Someone told me a joke about a man who had just bought a car. It was his first car and, not wanting to have even a scratch on it, he took it to a hindu temple, a buddhist temple, a church and a mosque.
At the hindu temple, the hindu priest chanted mantras over the car and tied a red string around the car's right wing mirror.
The buddhist monk sprinkled the car with water after chanting traditional mantras and then a white string was tied to the left wing mirror.
The christian priest blessed the car with holy water and gave the driver a cross to hang from the rear view mirror.
At the mosque, the imam was astounded since nobody ever asked to bless a car before. So after a recitation of selected verses from the Qur'an, he took a hacksaw and promptly cut the tip off the car's exhaust pipe..... to circumcise it.
When I first heard this story, I thought the new car owner was an atheist, albeit a superstitious one. This man, I had deduced, did not really believe in the existence of God, but he just didn't want to take any chances.
Furthermore, it is inconceivable in my mind that anyone should have more than one religion.
Then there's Piscine Molitor Patel. A hindu at (after) birth, he met a christian priest when he was sixteen and became a christian and soon after that he met an imam and became a muslim.
You will find him on Thursdays at a hindu temple for Pooja, on Friday afternoons at the mosque for Friday prayers and on Sundays, he's at church. Had he been a Jew, he'd be at a cynagogue on Saturdays.... and as his brother chided him, he needs to finds only three more religions and he'll be on holiday for the rest of his life.
He requested from his parents for a baptism and then for a prayer mat for his daily solah (five times a day). It was strange at first, but soon his family got used to it, although the pandit, the imam and the priest of his local temple, mosque and church respectively was utterly incensed when they found out about this multi-faithed teenager. Thereafter, he only goes to temple at crowded times, had to attend mass at another church and no longer lingered after Friday prayers at the mosque.
When asked why... his answer is always the same..."Bappu Gandhi said that all religions are true... I just want to love God."
"I just want to love God"
Is it really possible then for a person to have multiple religion? Why not? Is there so much difference between the beliefs and practices? All religions preach goodness and all religions are against evil...so what's the problem?

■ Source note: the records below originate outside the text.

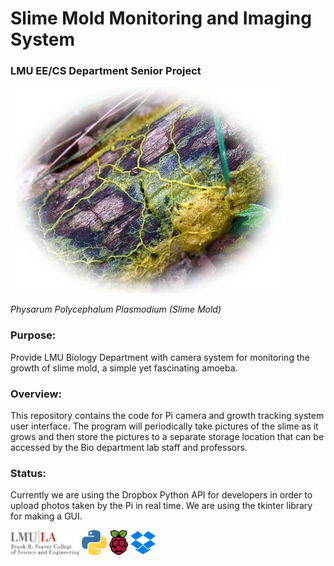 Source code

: # **Slime Mold Monitoring and Imaging System**
### **LMU EE/CS Department Senior Project**
![](images/oie_124645G3I2Cvl3-1.jpg)


*Physarum Polycephalum Plasmodium (Slime Mold)*
### Purpose:
Provide LMU Biology Department with camera system for monitoring the growth of slime mold, 
a simple yet fascinating amoeba.

### Overview: 
This repository contains the code for Pi camera and growth tracking system user interface. 
The program will periodically take pictures of the slime as it grows and then store the pictures 
to a separate storage location that can be accessed by the Bio department lab staff and professors.

### Status:
Currently we are using the Dropbox Python API for developers in order to upload photos
taken by the Pi in real time. We are using the tkinter library for making a GUI.  

<img src="images/lmuseaver.jpg" width="110" height="40">    <img src="images/1024px-Python-logo-notext.svg.png" width="40" height="40">    <img src="images/Raspberry_Pi_Logo.svg.png" width="30" height="40">    <img src="images/Dropbox-Logo.png" width="40" height="40">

Being a born muslim, I was taught that there is only one God. And, it is wrong to say that the non muslims, when they are performing their prayers, are praying to their god/s. There is no other God, the ustaz told me. And, Islam is the completion of the human faith in God. And ,despite what Mahatma Gandhi said, I am told there is only one true religion, and that is Islam....
It is the only religion I know.
So, in my mind, Piscine, just like our new car owner, is an atheist, too. Praying is just a hobby for him, a past time. Like learning different kinds of martial arts or various types of dances. Because, had he really studied Islam, than he would have inevitably come to the surah called the Disbeliever (surah 109). It is the revelation that clearly defines that there can be only one faith in a muslim, for in the last verse God tells Muhammad to say to the disbelievers who had asked him to compromise his beliefs: "For you your religion, for me mine." (La kum deenukum wa liadin).
Piscine Molitor Patel was born in Pondicherri, India and later moved to Toronto Canada. On his way to Toronto, the ship he was on, capsized and he suddenly found himself in a life boat, along with a zebra, a hyena, an orangutan and a 450lb Bengal tiger...
It's a good book... check it out: The life of Pi by Yann Martel.